Dokumententyp : Analysiertes Dokument (Referenzdokument)
Analyse/Leitsätze/Kommentar in: www.peterkubli.com
Rechtsbereich : StrafRecht
Gesetzesartikel : stgb123, stgb126
Publikation als BGE : JA
Sprache : französisch
Leitsatz-ID : 19p9gp
Erfasst am : 2008.07.03




Ebenfalls auf www.peterkubli.com:

• Kommentare zum aktuellen juristischen Zeitgeschehen

• Aktuelles aus der Anwaltswelt: Wichtiges und Neues aus dem Tätigkeitsbereich der Rechtsanwälte






Das Objekt kann nicht angezeigt werden

6B_733/2007 (19.06.2008)


Bundesgericht

Tribunal fédéral

Tribunale federale

Tribunal federal


{T 0/2}

6B_733/2007 ajp


Arrêt du 19 juin 2008

Cour de droit pénal


Composition

MM. les Juges Schneider, Président,


Ferrari, Favre, Zünd et Mathys.

Greffière: Mme Angéloz.


Parties

X.________,

recourant, représenté par Me Vincent Kleiner, avocat,


contre


Procureur général du canton de Berne,

case postale, 3001 Berne,

intimé.


Objet

Lésions corporelles simples,


recours contre le jugement de la Cour suprême du canton de Berne, 2ème Chambre pénale,

du 5 septembre 2007.


Faits: 


A. 

Par jugement du 16 octobre 2006, le Président de 
l’arrondissement judiciaire I Courtelary-Moutier-La Neuveville a condamné 
X.________, pour lésions corporelles simples (art. 123 ch. 2 aCP) 
et contrainte (art. 181 aCP), à 3 jours d’emprisonnement avec sursis 
pendant 2 ans. 


Statuant sur appel de X.________, qui concluait à son 
acquittement, la 2ème Chambre pénale de la Cour suprême du canton 
de Berne l’a partiellement admis par jugement du 5 septembre 2007. 
Elle a libéré l’accusé du chef de prévention de contrainte et l’a 
condamné, pour lésions corporelles simples, à une peine pécuniaire 
de 3 jours-amende avec sursis pendant 2 ans, fixant le montant du 
jour-amende à 50 fr. 


B. 

Les faits pertinents pour le jugement de la présente cause sont, 
en résumé, les suivants. 

B.a X.________ et son épouse ont quatre enfants, dont 
A.________, née en 1991. Depuis le début de l’été 2004, le comportement 
de A.________ s’est modifié. Elle s’est notamment mise à sortir, à 
fumer, à boire de l’alcool et à s’absenter sans dire où elle se rendait, 
puis à fuguer. Ses relations avec ses parents se sont détériorées. 
Désemparés et ne sachant plus comment gérer la situation, ceux-ci 
se sont adressés au service social. Un premier placement dans un foyer 
a été envisagé, mais, la situation s’étant calmée, il y a été renoncé. 
Après une nouvelle fugue, un placement de jour a finalement été ordonné 
le 22 février 2005. Pour des raisons administratives, son exécution 
a toutefois été différée. 

B.b A une date indéterminée du mois de mars 2005, A.________ 
n’est pas rentrée à l’heure qui lui avait été fixée par ses parents, 
mais s’est rendue dans un local avec des amis. Son père est finalement 
allé la chercher et l’a ramenée à la maison, puis lui a fait subir 
une tonsure totale des cheveux. 


Le 6 avril 2005, en raison d’une nouvelle désobéissance de sa 
fille, X.________, après l’avoir attachée durant plusieurs minutes 
à son lit, lui a derechef fait subir une tonsure totale des cheveux. 

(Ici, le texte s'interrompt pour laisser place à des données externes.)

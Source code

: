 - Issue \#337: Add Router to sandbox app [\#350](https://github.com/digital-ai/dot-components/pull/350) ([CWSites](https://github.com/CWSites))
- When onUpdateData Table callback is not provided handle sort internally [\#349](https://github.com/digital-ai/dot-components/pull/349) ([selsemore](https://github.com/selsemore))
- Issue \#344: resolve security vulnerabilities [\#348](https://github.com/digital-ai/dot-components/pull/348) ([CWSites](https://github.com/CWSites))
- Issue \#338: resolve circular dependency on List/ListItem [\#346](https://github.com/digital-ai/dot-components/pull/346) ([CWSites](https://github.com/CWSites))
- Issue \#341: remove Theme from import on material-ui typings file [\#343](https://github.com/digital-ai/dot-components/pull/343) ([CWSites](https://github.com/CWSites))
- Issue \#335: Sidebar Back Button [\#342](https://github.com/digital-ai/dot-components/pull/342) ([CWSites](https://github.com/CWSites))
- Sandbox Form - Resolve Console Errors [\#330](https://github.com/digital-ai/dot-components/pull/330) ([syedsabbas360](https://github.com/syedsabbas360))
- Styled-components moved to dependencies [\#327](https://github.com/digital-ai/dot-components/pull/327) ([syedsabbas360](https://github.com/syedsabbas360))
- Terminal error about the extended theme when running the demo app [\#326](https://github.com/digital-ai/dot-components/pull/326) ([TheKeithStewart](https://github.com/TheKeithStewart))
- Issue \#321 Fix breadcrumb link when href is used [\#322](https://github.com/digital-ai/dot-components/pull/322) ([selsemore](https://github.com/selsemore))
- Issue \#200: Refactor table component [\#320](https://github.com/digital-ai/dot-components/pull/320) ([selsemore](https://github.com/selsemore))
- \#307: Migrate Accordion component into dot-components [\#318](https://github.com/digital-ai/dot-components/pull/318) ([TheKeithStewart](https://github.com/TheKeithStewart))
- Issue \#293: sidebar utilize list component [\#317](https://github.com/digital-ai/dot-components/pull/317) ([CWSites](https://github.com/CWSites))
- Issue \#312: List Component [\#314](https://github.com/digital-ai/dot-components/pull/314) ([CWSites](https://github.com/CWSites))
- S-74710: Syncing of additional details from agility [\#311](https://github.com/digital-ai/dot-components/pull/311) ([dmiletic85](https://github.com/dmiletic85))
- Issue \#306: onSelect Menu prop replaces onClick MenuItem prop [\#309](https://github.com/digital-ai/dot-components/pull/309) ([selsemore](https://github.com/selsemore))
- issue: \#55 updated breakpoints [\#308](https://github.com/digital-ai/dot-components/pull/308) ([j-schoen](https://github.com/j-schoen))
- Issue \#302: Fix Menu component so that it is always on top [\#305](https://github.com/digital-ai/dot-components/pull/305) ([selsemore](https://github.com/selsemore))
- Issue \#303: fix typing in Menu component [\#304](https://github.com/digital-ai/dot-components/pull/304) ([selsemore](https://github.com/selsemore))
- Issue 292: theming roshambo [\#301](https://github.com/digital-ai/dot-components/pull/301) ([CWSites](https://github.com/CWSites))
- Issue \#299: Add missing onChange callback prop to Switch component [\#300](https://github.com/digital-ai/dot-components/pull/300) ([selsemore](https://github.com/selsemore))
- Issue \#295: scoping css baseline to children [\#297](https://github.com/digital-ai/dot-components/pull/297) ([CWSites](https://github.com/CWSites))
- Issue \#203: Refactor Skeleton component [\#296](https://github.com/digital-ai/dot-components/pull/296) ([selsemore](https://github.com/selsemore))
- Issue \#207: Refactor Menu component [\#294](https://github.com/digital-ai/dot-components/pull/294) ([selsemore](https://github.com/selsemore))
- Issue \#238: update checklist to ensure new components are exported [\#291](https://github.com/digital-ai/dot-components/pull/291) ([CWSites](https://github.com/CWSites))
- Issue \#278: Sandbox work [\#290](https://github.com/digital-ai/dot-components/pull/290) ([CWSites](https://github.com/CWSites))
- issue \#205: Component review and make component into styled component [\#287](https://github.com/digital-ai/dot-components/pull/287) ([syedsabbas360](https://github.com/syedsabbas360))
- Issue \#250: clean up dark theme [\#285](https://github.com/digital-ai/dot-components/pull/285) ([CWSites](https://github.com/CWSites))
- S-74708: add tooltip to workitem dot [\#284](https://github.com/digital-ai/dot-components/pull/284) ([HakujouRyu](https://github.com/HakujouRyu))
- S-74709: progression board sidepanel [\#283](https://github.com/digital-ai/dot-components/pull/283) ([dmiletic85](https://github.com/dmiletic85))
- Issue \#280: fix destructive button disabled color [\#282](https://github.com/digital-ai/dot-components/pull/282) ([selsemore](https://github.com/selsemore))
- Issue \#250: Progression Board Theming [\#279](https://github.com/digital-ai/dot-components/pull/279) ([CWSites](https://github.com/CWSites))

B.c A l’instar du premier juge, la cour cantonale a considéré 
que les faits susdécrits étaient constitutifs de contrainte ainsi 
que de lésions corporelles simples au sens de l’art. 123 ch. 2 al. 
2 CP. S’écartant en cela du jugement de première instance, elle a 
toutefois estimé que la seconde de ces infractions absorbait en l’occurrence 
la première, dont elle a dès lors libéré l’accusé. Les lésions corporelles 
ont été retenues, à l’exclusion des voies de fait, à raison des tonsures 
totales des cheveux infligées à la victime. 


C. 

X.________ forme un recours en matière pénale au Tribunal 
fédéral, pour violation de l’art. 123 CP. Il conclut à son acquittement, 
subsidiairement à l’annulation du jugement attaqué. 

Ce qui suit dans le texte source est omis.